One nuclear official familiar with the preparation of the report said that a high-level dispute had broken out in the atomic agency over whether the report should include a toughly worded analysis of Iran’s activities, in hopes of forcing a response from Iran. But Dr. ElBaradei has remained cautious, they said, and it was unlikely that much of the material would be included in the report.
Assessing the progress that Iran has made in the nuclear arena over the past year is difficult, and it has been made more complex by the upheaval that followed the election there.
Next Wednesday, American and European officials are scheduled to meet to discuss their next steps on Iran, and President Obama has said he will use the opening of the United Nations General Assembly later in the month, and perhaps an economic summit meeting in Pittsburgh, to press for far tougher sanctions. Among the penalties under consideration is a cutoff of refined gasoline to Iran, but a senior administration official said last week that such a step “will be a hard sell for China and Russia,” which have extensive economic ties to Iran.
When the inspectors last reported on their periodic visits to Iran’s main nuclear site, at Natanz, they said roughly 7,000 centrifuges had been installed to produce uranium. All of it was low-enriched uranium, which is not suitable for weapons. Iran insists that the fuel is for eventual use in nuclear power plants.
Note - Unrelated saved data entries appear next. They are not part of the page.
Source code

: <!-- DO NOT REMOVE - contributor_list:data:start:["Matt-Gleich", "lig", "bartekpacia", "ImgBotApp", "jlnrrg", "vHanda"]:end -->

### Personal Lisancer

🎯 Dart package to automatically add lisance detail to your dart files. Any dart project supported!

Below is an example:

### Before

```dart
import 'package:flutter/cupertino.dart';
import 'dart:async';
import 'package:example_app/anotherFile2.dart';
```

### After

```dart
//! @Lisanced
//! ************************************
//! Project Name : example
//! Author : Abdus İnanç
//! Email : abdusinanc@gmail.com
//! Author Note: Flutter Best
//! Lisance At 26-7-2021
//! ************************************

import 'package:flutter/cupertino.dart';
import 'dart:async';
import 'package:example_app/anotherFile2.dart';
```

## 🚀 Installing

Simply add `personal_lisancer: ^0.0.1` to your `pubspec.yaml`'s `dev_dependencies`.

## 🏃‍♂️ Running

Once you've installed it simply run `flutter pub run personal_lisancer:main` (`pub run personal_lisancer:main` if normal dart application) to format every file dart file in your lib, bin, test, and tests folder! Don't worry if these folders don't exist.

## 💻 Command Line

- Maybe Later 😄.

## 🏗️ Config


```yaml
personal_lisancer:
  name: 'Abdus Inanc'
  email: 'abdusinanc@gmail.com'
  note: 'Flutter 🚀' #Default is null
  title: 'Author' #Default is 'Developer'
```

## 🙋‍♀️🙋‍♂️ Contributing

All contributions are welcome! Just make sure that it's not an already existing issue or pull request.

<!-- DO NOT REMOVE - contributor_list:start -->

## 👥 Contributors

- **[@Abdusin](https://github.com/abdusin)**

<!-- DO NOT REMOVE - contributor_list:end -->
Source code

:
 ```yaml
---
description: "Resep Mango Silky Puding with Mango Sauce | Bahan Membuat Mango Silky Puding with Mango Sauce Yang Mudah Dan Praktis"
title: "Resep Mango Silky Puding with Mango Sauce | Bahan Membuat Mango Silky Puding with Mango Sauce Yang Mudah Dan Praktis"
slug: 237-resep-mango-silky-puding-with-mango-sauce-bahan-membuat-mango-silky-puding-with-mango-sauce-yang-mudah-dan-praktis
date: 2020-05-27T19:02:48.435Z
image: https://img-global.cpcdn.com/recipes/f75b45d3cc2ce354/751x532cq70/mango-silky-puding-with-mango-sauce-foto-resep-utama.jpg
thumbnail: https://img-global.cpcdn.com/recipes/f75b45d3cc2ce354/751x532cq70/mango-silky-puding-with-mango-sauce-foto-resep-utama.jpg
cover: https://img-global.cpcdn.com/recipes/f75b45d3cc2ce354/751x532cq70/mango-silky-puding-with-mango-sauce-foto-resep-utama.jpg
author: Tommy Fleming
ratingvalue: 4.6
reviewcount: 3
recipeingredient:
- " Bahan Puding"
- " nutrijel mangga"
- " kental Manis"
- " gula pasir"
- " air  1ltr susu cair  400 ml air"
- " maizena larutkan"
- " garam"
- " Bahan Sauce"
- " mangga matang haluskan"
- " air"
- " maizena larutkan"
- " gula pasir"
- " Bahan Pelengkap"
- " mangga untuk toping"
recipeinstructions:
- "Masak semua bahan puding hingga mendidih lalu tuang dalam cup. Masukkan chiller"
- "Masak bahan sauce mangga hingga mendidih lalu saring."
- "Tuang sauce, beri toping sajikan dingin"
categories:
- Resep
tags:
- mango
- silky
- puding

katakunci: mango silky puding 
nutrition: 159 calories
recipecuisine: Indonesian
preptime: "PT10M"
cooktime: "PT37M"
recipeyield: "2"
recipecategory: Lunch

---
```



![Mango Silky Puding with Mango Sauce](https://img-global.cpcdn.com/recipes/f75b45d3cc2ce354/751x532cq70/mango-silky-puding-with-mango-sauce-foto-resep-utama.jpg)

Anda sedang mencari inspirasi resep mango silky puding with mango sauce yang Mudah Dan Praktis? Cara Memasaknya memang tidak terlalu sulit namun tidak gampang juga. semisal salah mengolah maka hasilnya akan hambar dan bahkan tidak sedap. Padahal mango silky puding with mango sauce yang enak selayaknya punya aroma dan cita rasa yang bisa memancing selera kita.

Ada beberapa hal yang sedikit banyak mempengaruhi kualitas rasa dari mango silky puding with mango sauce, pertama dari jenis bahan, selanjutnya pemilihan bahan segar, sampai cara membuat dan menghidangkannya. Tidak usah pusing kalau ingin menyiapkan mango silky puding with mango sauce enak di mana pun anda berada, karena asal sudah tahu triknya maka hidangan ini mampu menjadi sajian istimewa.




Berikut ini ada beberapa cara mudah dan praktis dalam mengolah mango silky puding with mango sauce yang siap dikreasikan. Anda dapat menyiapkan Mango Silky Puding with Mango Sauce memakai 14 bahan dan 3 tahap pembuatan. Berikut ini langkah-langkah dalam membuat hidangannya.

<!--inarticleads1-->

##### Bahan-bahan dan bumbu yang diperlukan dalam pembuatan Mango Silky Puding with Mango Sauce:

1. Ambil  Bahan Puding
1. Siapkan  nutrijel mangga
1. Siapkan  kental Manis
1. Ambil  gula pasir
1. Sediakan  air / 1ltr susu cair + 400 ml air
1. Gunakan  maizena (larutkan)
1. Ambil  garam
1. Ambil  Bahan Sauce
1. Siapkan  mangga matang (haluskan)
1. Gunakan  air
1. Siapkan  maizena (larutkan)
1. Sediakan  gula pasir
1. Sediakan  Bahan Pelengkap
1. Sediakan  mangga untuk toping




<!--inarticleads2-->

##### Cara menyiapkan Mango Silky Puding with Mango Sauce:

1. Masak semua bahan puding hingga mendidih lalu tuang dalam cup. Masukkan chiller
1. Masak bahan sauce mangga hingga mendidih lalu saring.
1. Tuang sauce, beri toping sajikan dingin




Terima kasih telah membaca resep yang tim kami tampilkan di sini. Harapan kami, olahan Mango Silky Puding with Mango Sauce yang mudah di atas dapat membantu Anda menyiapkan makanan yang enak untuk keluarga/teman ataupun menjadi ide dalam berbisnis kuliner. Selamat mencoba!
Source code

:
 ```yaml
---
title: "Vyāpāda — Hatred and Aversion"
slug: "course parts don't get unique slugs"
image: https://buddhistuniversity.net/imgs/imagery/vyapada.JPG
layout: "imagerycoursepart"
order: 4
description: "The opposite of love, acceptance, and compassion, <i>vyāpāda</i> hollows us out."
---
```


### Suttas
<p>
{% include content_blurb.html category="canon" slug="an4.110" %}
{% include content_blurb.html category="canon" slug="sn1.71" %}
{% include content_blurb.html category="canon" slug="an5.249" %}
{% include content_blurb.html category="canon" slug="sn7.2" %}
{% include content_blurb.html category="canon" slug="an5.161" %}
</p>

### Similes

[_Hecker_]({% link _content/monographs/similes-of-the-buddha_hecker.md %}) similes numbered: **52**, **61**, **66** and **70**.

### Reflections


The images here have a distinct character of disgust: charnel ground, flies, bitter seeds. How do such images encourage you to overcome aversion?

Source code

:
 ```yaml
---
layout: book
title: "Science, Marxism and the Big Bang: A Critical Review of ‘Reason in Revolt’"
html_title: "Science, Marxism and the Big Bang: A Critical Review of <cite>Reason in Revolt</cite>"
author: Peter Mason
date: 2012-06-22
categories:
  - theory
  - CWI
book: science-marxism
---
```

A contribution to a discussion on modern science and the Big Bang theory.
Iran has barred the inspectors from other sites, including some suspected of being part of a nuclear weapons program. It was during such an inspection five years ago that I.A.E.A. inspectors discovered enrichment activities that had been hidden for 18 years.
But last week the agency’s inspectors were allowed to visit the nearly finished Arak heavy water reactor after being barred from the site for nearly a year. That facility has been of intense interest to the inspectors because its technology could aid nuclear weapons development.
Obama administration officials said they suspected that the visit was part of an effort to show cooperation just before the I.A.E.A.’s report. But they said that since Iran’s election, they had not received an Iranian response to Mr. Obama’s invitation to open discussions on nuclear issues.